# [What is required]
In the records below, count every line that includes the word "mathbb". Provide the total alone.

--- Data under study ---

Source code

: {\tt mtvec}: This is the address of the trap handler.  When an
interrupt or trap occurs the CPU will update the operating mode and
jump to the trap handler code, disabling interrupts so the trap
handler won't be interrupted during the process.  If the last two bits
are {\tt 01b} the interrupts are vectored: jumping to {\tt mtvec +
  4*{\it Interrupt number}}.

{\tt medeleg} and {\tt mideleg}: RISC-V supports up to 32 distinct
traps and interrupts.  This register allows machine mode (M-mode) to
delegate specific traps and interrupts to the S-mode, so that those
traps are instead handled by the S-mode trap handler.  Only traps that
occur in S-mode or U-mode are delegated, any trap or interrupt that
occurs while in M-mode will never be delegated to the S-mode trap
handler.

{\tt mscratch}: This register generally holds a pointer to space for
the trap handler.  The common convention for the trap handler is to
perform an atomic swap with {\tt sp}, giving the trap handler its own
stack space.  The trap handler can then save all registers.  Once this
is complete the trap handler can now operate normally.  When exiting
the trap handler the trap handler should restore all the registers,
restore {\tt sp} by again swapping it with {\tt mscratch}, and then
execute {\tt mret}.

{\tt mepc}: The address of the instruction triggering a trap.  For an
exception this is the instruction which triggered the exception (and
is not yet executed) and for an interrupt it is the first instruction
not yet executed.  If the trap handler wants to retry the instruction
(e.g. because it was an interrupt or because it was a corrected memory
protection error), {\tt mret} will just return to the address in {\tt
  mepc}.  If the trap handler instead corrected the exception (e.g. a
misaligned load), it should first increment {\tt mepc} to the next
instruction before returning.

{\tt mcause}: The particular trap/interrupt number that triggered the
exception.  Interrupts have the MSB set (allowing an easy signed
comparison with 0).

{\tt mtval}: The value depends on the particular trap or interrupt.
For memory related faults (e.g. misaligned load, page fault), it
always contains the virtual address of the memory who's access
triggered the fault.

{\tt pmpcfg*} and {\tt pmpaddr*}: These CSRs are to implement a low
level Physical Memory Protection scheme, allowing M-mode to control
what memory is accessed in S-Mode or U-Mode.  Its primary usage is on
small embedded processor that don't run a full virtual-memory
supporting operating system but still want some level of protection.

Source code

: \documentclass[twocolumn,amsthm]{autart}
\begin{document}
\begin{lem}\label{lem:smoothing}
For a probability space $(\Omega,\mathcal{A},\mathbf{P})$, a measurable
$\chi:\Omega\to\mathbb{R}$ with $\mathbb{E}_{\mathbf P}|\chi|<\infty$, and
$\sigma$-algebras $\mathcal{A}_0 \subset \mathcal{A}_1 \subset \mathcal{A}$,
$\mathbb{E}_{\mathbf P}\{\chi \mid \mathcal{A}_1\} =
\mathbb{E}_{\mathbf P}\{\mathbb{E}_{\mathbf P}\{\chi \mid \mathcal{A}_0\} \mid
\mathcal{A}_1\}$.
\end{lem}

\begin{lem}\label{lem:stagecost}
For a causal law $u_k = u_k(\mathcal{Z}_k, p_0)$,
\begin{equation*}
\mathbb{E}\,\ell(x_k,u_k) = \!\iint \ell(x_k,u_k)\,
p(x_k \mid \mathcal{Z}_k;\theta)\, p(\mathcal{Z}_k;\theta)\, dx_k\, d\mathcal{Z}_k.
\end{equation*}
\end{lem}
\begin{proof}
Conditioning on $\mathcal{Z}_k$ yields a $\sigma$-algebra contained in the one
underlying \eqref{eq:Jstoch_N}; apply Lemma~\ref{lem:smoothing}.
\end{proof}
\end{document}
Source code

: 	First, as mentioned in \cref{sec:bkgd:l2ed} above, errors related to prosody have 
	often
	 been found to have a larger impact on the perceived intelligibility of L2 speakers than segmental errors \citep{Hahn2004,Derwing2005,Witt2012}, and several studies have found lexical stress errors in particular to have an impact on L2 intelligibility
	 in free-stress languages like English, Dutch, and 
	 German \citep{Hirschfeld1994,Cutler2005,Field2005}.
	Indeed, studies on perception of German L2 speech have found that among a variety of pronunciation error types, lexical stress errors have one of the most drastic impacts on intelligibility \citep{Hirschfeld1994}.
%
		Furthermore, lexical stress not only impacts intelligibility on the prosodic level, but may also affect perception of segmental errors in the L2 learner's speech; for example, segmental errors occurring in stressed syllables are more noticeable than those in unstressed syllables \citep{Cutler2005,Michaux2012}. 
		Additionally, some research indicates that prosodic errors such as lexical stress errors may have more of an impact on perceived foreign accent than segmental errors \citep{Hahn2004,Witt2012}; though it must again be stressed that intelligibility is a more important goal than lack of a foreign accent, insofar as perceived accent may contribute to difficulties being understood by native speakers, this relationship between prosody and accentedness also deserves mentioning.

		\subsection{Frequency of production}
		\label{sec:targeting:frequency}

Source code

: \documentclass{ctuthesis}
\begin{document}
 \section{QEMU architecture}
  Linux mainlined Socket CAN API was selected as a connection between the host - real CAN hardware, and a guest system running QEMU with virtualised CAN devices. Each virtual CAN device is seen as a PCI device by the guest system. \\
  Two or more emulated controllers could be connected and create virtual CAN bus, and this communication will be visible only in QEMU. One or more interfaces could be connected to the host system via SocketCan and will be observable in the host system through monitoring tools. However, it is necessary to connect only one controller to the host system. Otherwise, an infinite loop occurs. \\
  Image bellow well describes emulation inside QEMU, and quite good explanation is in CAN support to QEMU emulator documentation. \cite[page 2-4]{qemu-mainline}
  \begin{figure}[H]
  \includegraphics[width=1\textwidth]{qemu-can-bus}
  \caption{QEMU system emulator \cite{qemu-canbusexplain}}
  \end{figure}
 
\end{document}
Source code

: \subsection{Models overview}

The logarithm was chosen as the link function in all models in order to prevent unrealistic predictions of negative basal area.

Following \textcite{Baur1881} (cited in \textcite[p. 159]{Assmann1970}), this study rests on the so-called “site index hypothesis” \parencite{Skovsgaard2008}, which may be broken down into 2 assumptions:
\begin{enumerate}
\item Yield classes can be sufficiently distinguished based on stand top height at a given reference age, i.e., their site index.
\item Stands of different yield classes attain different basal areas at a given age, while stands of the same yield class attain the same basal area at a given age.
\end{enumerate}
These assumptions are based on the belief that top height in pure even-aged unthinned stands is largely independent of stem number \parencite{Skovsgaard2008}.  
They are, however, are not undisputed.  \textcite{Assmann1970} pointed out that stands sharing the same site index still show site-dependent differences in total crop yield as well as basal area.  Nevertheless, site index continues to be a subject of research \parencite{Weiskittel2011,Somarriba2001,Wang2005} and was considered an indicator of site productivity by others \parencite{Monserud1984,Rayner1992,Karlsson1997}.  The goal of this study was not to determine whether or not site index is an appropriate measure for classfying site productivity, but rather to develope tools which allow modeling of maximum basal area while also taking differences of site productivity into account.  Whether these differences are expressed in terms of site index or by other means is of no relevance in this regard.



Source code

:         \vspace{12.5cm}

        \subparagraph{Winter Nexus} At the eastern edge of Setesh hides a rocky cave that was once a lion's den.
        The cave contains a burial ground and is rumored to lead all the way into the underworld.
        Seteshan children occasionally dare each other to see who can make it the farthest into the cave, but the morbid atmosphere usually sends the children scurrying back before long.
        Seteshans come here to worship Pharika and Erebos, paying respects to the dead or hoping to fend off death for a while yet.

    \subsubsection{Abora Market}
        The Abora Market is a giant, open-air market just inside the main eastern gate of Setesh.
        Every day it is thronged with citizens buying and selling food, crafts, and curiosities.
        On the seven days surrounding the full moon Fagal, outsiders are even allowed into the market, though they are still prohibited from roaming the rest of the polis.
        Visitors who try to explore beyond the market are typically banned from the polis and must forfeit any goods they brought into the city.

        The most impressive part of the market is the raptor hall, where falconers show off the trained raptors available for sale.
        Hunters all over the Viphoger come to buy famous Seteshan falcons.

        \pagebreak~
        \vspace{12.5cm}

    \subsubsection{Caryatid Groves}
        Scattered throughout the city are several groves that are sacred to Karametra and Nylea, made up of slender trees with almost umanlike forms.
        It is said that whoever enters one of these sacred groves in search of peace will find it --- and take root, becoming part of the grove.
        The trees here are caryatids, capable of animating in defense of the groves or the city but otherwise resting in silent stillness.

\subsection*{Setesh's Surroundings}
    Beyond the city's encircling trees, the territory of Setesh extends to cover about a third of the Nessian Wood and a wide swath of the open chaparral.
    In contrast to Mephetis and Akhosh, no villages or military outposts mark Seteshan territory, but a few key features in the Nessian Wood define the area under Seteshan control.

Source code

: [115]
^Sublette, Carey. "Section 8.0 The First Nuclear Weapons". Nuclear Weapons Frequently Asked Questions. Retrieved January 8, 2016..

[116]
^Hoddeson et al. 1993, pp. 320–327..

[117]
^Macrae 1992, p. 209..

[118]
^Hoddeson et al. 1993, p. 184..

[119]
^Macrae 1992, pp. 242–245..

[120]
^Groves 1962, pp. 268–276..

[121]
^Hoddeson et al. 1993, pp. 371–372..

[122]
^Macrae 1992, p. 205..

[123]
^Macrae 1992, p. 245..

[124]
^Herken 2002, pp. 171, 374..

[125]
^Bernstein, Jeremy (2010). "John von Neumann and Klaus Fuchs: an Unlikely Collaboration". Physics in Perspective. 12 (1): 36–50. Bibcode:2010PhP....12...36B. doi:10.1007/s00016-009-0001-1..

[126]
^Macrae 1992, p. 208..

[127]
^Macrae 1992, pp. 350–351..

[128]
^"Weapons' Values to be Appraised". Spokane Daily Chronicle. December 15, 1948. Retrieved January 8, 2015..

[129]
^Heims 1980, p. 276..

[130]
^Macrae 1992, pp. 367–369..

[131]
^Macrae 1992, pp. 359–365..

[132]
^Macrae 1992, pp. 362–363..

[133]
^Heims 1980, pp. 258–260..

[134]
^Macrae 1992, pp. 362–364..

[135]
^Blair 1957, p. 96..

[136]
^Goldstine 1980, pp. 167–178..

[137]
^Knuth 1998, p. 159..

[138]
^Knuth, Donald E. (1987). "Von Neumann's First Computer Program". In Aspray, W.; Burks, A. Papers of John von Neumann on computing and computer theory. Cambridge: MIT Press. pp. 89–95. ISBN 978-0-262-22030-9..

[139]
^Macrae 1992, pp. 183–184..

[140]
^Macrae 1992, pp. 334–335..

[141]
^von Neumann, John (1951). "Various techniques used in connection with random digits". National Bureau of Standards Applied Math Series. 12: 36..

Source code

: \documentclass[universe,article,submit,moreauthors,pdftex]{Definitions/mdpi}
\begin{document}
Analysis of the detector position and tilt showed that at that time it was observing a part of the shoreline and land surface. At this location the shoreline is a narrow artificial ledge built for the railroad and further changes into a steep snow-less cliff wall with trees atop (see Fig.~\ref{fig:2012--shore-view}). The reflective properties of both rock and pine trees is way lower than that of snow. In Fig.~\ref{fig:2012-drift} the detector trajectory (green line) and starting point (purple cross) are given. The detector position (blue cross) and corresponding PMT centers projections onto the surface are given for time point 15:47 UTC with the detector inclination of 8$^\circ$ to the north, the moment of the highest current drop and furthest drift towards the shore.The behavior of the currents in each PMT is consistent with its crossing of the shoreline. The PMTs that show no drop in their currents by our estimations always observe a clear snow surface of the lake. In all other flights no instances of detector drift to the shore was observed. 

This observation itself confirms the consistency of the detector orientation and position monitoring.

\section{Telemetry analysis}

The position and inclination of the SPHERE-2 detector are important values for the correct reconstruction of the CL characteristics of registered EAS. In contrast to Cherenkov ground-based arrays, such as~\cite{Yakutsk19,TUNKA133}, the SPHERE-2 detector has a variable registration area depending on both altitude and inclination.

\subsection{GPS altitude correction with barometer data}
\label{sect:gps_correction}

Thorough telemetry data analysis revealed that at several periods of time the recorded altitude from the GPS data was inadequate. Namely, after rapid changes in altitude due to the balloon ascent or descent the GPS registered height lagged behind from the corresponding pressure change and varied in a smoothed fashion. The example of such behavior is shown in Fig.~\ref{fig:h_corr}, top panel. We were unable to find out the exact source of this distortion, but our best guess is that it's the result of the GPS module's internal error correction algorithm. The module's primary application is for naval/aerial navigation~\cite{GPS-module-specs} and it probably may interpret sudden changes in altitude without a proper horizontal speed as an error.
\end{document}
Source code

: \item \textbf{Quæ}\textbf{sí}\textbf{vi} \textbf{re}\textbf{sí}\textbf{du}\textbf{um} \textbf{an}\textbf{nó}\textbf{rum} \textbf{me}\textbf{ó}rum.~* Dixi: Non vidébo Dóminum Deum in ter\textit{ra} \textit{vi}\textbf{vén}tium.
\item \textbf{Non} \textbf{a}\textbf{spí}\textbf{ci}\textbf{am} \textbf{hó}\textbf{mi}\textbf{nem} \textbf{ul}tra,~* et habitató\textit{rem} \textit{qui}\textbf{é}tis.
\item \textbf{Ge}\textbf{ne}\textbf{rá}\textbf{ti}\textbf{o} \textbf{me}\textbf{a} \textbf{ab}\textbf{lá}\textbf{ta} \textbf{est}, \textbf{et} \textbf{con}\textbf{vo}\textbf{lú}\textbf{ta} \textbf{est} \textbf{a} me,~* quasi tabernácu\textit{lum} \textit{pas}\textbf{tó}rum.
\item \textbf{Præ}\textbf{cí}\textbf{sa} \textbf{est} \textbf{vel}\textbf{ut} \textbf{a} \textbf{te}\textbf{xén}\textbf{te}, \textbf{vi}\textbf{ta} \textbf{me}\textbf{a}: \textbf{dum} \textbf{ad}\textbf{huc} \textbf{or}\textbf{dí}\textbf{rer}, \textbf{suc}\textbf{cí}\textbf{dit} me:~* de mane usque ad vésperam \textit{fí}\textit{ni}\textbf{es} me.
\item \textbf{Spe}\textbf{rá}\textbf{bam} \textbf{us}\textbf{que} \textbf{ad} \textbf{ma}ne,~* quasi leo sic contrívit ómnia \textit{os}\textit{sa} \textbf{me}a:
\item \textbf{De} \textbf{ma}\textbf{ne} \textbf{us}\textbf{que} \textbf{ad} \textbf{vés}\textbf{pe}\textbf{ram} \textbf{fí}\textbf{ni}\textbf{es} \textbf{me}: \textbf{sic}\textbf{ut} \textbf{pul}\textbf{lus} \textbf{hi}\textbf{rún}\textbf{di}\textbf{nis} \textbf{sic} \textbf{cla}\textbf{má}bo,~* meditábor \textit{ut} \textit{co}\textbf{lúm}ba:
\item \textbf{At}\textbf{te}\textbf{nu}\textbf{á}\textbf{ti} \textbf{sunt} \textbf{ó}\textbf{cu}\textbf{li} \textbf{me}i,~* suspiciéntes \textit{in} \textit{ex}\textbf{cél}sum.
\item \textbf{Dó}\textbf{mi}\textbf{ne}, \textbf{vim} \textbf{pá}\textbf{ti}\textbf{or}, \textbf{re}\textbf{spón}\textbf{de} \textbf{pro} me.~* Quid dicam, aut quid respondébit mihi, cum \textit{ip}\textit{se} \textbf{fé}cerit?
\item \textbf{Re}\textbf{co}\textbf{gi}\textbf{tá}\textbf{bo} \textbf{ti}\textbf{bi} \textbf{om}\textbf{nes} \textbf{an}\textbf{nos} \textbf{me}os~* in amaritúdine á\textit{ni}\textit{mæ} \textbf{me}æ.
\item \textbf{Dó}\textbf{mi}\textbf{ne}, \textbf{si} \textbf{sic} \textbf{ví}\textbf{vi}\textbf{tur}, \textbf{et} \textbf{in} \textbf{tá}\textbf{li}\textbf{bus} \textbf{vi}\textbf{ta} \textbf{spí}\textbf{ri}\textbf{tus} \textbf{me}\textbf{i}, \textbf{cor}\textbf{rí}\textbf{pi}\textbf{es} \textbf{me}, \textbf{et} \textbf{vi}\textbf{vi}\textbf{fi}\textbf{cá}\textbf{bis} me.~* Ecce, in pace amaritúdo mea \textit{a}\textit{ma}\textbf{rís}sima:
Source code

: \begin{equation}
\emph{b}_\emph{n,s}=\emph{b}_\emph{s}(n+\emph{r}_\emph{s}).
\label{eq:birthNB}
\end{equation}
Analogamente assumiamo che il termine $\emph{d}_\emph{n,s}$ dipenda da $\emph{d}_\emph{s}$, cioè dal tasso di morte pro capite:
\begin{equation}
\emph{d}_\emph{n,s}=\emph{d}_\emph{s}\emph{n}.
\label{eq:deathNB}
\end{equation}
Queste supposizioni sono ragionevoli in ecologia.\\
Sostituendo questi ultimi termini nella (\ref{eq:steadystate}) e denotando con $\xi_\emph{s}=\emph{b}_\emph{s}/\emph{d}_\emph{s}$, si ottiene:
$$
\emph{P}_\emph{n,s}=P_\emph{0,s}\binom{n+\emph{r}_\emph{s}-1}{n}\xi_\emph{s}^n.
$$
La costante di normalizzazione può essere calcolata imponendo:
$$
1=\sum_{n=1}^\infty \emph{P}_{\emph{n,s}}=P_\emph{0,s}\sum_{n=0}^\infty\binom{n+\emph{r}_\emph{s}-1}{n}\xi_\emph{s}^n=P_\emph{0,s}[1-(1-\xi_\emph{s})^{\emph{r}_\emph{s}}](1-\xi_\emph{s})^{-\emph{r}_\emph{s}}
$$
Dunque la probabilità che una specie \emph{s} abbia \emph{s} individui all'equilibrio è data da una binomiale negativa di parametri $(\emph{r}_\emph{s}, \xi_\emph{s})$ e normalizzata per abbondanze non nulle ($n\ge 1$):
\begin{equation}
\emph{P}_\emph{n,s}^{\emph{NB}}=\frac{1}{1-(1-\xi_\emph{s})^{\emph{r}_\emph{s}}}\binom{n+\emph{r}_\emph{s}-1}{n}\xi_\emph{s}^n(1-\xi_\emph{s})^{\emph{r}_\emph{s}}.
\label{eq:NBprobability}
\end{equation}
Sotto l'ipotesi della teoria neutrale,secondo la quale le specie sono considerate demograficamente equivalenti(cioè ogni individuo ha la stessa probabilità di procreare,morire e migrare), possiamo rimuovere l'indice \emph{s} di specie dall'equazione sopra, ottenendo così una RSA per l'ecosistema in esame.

---

# [Task answer]
4